|How to find the source of a boot leak|
There are several ways, unfortunately, that water can enter the boot space on the MGF, and these are delt with in turn:
- Water ingress past the rear lamp cluster gaskets
- Water seapage through panel seams
- Water leaking in through the bootlid itself
- Water entry via the engine bay bulkhead (car parked nose-down on slope)
To determine which of the above is the cause of water entry into your car's boot will take some detective work. There are two ways to achieve this:
1. Remove the boot carpet.
|Fortunately, it is a pretty easy task to remove the boot carpet, with
three push fit fasteners against the fire wall of the boot. Then all is needed is a firm
hand to pull some of the carpet away from the bonnet release handle. Once the whole
moulded carpet section and soundproofing is removed it can be taken into a warm, dry area
for the dampness to evaporate away.
Wipe dry the painted metal in the boot, shut the lid and then sit back and wait for it to rain. (Another option before waiting for rain is to sprinkle a fine layer of talc over the metal work so that when water enters, it is clear to see where the water entered, and where it runs to.) Or, if you can't wait for the rain, point a hose pipe over the boot lid to simulate a typical British "summer's day." The boot lid can then be opened and a thorough investigation for water ingress made.

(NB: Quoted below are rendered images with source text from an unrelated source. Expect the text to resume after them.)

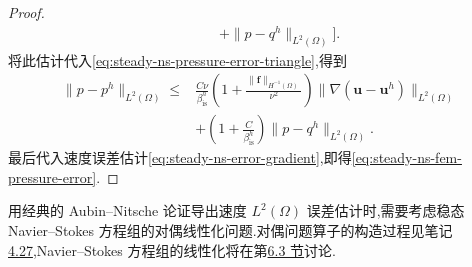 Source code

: \begin{proof}
\[\begin{aligned}
        &\qquad+\|p-q^h\|_{L^2(\Omega)}\Biggr].
\end{aligned}
\]
将此估计代入\cref{eq:steady-ns-pressure-error-triangle},得到
\[
\begin{aligned}
  \|p-p^h\|_{L^2(\Omega)}
   \le{}&\frac{C\nu}{\beta_{\mathrm{is}}^h}
       \left(1+\frac{\|\bm{f}\|_{H^{-1}(\Omega)}}{\nu^2}\right)
       \|\nabla(\bm{u}-\bm{u}^h)\|_{L^2(\Omega)}\\
      &+\left(1+\frac{C}{\beta_{\mathrm{is}}^h}\right)
       \|p-q^h\|_{L^2(\Omega)}.
\end{aligned}
\]
最后代入速度误差估计\cref{eq:steady-ns-error-gradient},即得\cref{eq:steady-ns-fem-pressure-error}.
\end{proof}

\begin{note}[对偶线性化问题]\label{note:steady-ns-dual-linearized-problem}
用经典的 Aubin--Nitsche 论证导出速度 $L^2(\Omega)$ 误差估计时,需要考虑稳态 Navier--Stokes 方程组的对偶线性化问题.对偶问题算子的构造过程见笔记\hyperref[note:stokes-regular-dual-problem]{4.27},Navier--Stokes 方程组的线性化将在第\hyperref[sec:steady-ns-iterations]{6.3 节}讨论.


\end{note}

2. Leave the carpet in place, but leave some blotting paper, or similar in place.
|The idea here is to have some way of 'reporting' where the water is entering the boot first (as all water tends towards the lowest point in the boot - which is that central, rectangular depression). Just cover the boot floor with the paper, and wait for the worst the British weather can through at it. Then look at where the paper has become damp.|
Knowing where the water is entering the boot should give you a very good clue as to where the water is entering the boot. If in the rear most corners, then this suggests failure of the rear light cluster gaskets. If further forward, towards the edges of the boot, then this suggests water ingress through the panel seams. If more central, then water may be entering through the bootlid itself. If from the front firewall, then the water is likely to be entering via the bulkhead.